The European Council for employment and social affairs has approved a general approach to the new posted workers directive, meant to revise earlier regulations that date back to 1996.

The new directive aims to facilitate the provision of services across the EU, at the same time ensuring fair competition and the rights of posted workers, which are people employed in one member state and sent by their employer to work temporarily in another state.

Put forth by the European Commission in March 2016, the proposed directive shot to the top of EU’s agenda after the election of Emmanuel Macros as president of France. France, which has one of the highest rates of “posted workers” in the EU, sees such employees – hired in the lower-income countries from Eastern Europe to work in jobs in Western European countries, while at the same time remaining subject to the labour laws from their country of origin – as undercutting it own domestic labour force.

Macron embarked on a tour of Eastern Europe in August to enlist support for his initiative for tighter restrictions on posted workers. He visited Bulgaria, among several other countries, where he received the support of both Prime Minister Boiko Borissov and President Radev.

In the intervening months, Borissov has said that one exception should be made for transport workers, whose status should be settled by separate regulations for their industry.

That point was agreed by the labour ministers at the European Council on social affairs on October 23. A statement after the meeting said that the amendments from the posted workers directive that affected transport workers would only apply from the date of entry into force of the “forthcoming sector-specific legislation.”

The other provisions agreed by the labour ministers were that the remuneration of posted workers would be in accordance with host member state law and practices, long-term postings of 12 months could only be extended by six months, posted workers would be subject to “universally applicable collective agreements” in all sectors, and equal treatment of temporary agency workers and local workers.

Approval of the council’s general approach on the proposed directive was hailed by Marianne Thyssen, European commissioner for employment, social affairs, skills and labour mobility. She said: “Our position from the beginning has been that workers should earn the same pay for the same work in the same place. I am glad Member States broadly support this. This is fair for the posted workers, who deserve equal working conditions. And this is fair for local workers and employers who don’t want to be undercut on wages.”
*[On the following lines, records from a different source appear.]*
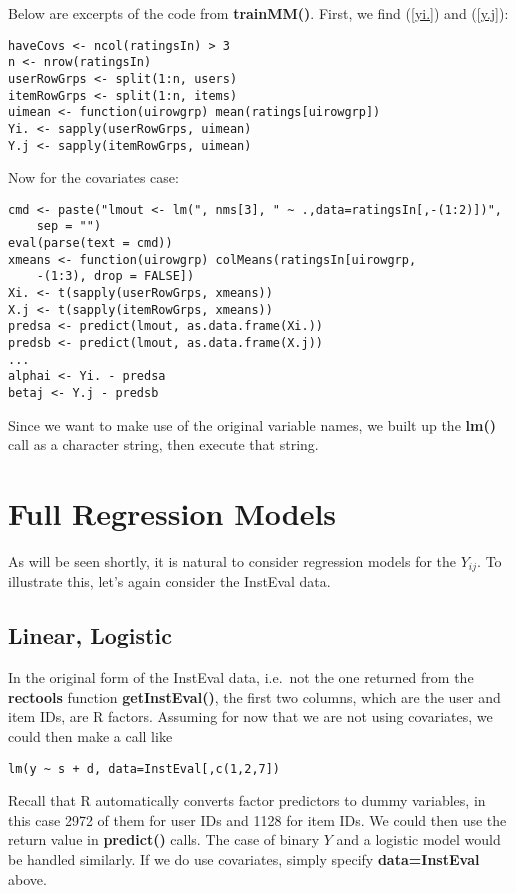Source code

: Below are excerpts of the code from \textbf{trainMM()}.  First, we find
(\ref{yi.}) and (\ref{y.j}):

\begin{lstlisting}
haveCovs <- ncol(ratingsIn) > 3
n <- nrow(ratingsIn)
userRowGrps <- split(1:n, users)
itemRowGrps <- split(1:n, items)
uimean <- function(uirowgrp) mean(ratings[uirowgrp])
Yi. <- sapply(userRowGrps, uimean)
Y.j <- sapply(itemRowGrps, uimean)
\end{lstlisting}

Now for the covariates case:

\begin{lstlisting}
cmd <- paste("lmout <- lm(", nms[3], " ~ .,data=ratingsIn[,-(1:2)])",
    sep = "")
eval(parse(text = cmd))
xmeans <- function(uirowgrp) colMeans(ratingsIn[uirowgrp,
    -(1:3), drop = FALSE])
Xi. <- t(sapply(userRowGrps, xmeans))
X.j <- t(sapply(itemRowGrps, xmeans))
predsa <- predict(lmout, as.data.frame(Xi.))
predsb <- predict(lmout, as.data.frame(X.j))
...
alphai <- Yi. - predsa
betaj <- Y.j - predsb
\end{lstlisting}

Since we want to make use of the original variable names, we built up
the \textbf{lm()} call as a character string, then execute that string.

\section{Full Regression Models}

As will be seen shortly, it is natural to consider regression models for
the $Y_{ij}$.  To illustrate this, let's again consider the InstEval
data.

\subsection{Linear, Logistic}

In the original form of the InstEval data, i.e.\ not the one returned
from the \textbf{rectools} function \textbf{getInstEval()}, the first
two columns, which are the user and item IDs, are R factors.  Assuming
for now that we are not using covariates, we could
then make a call like

\begin{lstlisting}
lm(y ~ s + d, data=InstEval[,c(1,2,7]) 
\end{lstlisting}

Recall that R automatically converts factor predictors to dummy
variables, in this case 2972 of them for user IDs and 1128 for item IDs.
We could then use the return value in \textbf{predict()} calls.
The case of binary $Y$ and a logistic model would be handled similarly.
If we do use covariates, simply specify \textbf{data=InstEval} above.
Now that the European Council has reached agreement on its general approach, it can begin negotiations on this topic with the European Parliament. Considering the usual length of such talks, it is likely that the negotiations will still be underway in the first half of 2018, when Bulgaria will hold the rotating presidency of the EU for six months and the country’s Labour and Social Policy Minister, Bisser Petkov, will chair the European Council for employment and social affairs.